**Your task:**
Below are records to retype exactly, except for the pictures.
******
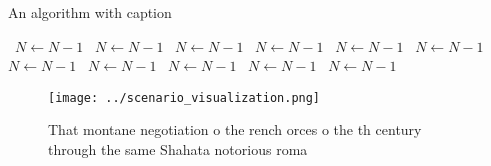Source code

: \documentclass[a4paper]{article}
\begin{document}
\begin{algorithm}
\caption{An algorithm with caption}
\begin{algorithmic}
\    \State $N \gets N - 1$
\    \State $N \gets N - 1$
\    \State $N \gets N - 1$
\    \State $N \gets N - 1$
\    \State $N \gets N - 1$
\    \State $N \gets N - 1$
\    \State $N \gets N - 1$
\    \State $N \gets N - 1$
\    \State $N \gets N - 1$
\    \State $N \gets N - 1$
\    \State $N \gets N - 1$
\EndWhile
\end{algorithmic}
\end{algorithm}

\begin{figure}
\centering
\texttt{[image: ../scenario\_visualization.png]}
\caption{That montane negotiation o the rench orces o the th century through the same Shahata notorious roma
}
\end{figure}
 
\end{document}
******
**Your response:**
Source code

: \documentclass[a4paper]{article}
\begin{document}
\begin{algorithm}
\caption{An algorithm with caption}
\begin{algorithmic}
\    \State $N \gets N - 1$
\    \State $N \gets N - 1$
\    \State $N \gets N - 1$
\    \State $N \gets N - 1$
\    \State $N \gets N - 1$
\    \State $N \gets N - 1$
\    \State $N \gets N - 1$
\    \State $N \gets N - 1$
\    \State $N \gets N - 1$
\    \State $N \gets N - 1$
\    \State $N \gets N - 1$
\EndWhile
\end{algorithmic}
\end{algorithm}

\begin{figure}
\centering
\texttt{[image: ../scenario\_visualization.png]}
\caption{That montane negotiation o the rench orces o the th century through the same Shahata notorious roma
}
\end{figure}
 
\end{document}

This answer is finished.